── Data for review
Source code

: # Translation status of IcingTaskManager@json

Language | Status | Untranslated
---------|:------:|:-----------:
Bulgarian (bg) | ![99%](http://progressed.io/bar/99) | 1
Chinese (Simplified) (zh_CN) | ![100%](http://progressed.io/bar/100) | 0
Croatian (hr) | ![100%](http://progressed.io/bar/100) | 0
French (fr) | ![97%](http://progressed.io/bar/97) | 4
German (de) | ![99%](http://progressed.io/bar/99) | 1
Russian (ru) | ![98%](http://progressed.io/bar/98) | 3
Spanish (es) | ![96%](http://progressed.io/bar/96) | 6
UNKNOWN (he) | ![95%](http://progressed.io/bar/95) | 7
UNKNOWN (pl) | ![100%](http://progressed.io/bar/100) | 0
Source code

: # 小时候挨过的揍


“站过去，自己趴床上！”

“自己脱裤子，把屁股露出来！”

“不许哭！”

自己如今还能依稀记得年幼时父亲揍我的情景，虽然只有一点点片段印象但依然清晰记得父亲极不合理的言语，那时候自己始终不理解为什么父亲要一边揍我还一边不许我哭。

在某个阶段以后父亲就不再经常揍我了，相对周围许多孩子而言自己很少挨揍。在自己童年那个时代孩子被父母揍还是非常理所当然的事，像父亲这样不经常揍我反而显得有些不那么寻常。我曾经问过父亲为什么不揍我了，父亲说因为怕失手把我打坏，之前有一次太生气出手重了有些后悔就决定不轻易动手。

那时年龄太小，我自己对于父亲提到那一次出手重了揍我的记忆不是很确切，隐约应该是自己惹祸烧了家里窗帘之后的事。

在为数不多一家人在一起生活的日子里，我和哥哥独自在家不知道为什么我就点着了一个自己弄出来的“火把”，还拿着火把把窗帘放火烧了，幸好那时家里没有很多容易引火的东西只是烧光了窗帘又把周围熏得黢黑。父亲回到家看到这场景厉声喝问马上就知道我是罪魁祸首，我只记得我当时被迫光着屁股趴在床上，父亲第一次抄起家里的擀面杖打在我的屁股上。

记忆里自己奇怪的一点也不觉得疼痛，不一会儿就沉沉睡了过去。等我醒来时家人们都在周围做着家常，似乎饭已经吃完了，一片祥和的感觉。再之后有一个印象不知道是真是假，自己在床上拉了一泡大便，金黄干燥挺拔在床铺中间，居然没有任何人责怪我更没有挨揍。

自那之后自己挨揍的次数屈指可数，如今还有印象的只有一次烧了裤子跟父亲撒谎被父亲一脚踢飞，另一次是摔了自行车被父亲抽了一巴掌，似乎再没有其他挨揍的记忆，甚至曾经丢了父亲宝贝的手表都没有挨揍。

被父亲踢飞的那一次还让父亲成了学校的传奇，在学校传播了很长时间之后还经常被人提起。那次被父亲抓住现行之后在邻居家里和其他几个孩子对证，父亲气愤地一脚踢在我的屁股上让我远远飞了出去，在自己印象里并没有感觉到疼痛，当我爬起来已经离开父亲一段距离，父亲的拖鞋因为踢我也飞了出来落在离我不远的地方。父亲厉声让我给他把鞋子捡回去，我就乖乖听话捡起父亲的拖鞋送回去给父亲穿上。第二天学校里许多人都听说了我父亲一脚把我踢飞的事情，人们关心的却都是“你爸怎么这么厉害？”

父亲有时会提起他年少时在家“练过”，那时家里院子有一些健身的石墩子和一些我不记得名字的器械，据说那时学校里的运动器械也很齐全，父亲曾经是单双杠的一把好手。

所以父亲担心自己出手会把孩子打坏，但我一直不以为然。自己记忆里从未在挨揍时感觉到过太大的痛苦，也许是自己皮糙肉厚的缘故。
────
What you will do> Give back all the data exactly as written.

Task answer>
Source code

: # Translation status of IcingTaskManager@json

Language | Status | Untranslated
---------|:------:|:-----------:
Bulgarian (bg) | ![99%](http://progressed.io/bar/99) | 1
Chinese (Simplified) (zh_CN) | ![100%](http://progressed.io/bar/100) | 0
Croatian (hr) | ![100%](http://progressed.io/bar/100) | 0
French (fr) | ![97%](http://progressed.io/bar/97) | 4
German (de) | ![99%](http://progressed.io/bar/99) | 1
Russian (ru) | ![98%](http://progressed.io/bar/98) | 3
Spanish (es) | ![96%](http://progressed.io/bar/96) | 6
UNKNOWN (he) | ![95%](http://progressed.io/bar/95) | 7
UNKNOWN (pl) | ![100%](http://progressed.io/bar/100) | 0
Source code

: # 小时候挨过的揍


“站过去，自己趴床上！”

“自己脱裤子，把屁股露出来！”

“不许哭！”

自己如今还能依稀记得年幼时父亲揍我的情景，虽然只有一点点片段印象但依然清晰记得父亲极不合理的言语，那时候自己始终不理解为什么父亲要一边揍我还一边不许我哭。

在某个阶段以后父亲就不再经常揍我了，相对周围许多孩子而言自己很少挨揍。在自己童年那个时代孩子被父母揍还是非常理所当然的事，像父亲这样不经常揍我反而显得有些不那么寻常。我曾经问过父亲为什么不揍我了，父亲说因为怕失手把我打坏，之前有一次太生气出手重了有些后悔就决定不轻易动手。

那时年龄太小，我自己对于父亲提到那一次出手重了揍我的记忆不是很确切，隐约应该是自己惹祸烧了家里窗帘之后的事。

在为数不多一家人在一起生活的日子里，我和哥哥独自在家不知道为什么我就点着了一个自己弄出来的“火把”，还拿着火把把窗帘放火烧了，幸好那时家里没有很多容易引火的东西只是烧光了窗帘又把周围熏得黢黑。父亲回到家看到这场景厉声喝问马上就知道我是罪魁祸首，我只记得我当时被迫光着屁股趴在床上，父亲第一次抄起家里的擀面杖打在我的屁股上。

记忆里自己奇怪的一点也不觉得疼痛，不一会儿就沉沉睡了过去。等我醒来时家人们都在周围做着家常，似乎饭已经吃完了，一片祥和的感觉。再之后有一个印象不知道是真是假，自己在床上拉了一泡大便，金黄干燥挺拔在床铺中间，居然没有任何人责怪我更没有挨揍。

自那之后自己挨揍的次数屈指可数，如今还有印象的只有一次烧了裤子跟父亲撒谎被父亲一脚踢飞，另一次是摔了自行车被父亲抽了一巴掌，似乎再没有其他挨揍的记忆，甚至曾经丢了父亲宝贝的手表都没有挨揍。

被父亲踢飞的那一次还让父亲成了学校的传奇，在学校传播了很长时间之后还经常被人提起。那次被父亲抓住现行之后在邻居家里和其他几个孩子对证，父亲气愤地一脚踢在我的屁股上让我远远飞了出去，在自己印象里并没有感觉到疼痛，当我爬起来已经离开父亲一段距离，父亲的拖鞋因为踢我也飞了出来落在离我不远的地方。父亲厉声让我给他把鞋子捡回去，我就乖乖听话捡起父亲的拖鞋送回去给父亲穿上。第二天学校里许多人都听说了我父亲一脚把我踢飞的事情，人们关心的却都是“你爸怎么这么厉害？”

父亲有时会提起他年少时在家“练过”，那时家里院子有一些健身的石墩子和一些我不记得名字的器械，据说那时学校里的运动器械也很齐全，父亲曾经是单双杠的一把好手。

所以父亲担心自己出手会把孩子打坏，但我一直不以为然。自己记忆里从未在挨揍时感觉到过太大的痛苦，也许是自己皮糙肉厚的缘故。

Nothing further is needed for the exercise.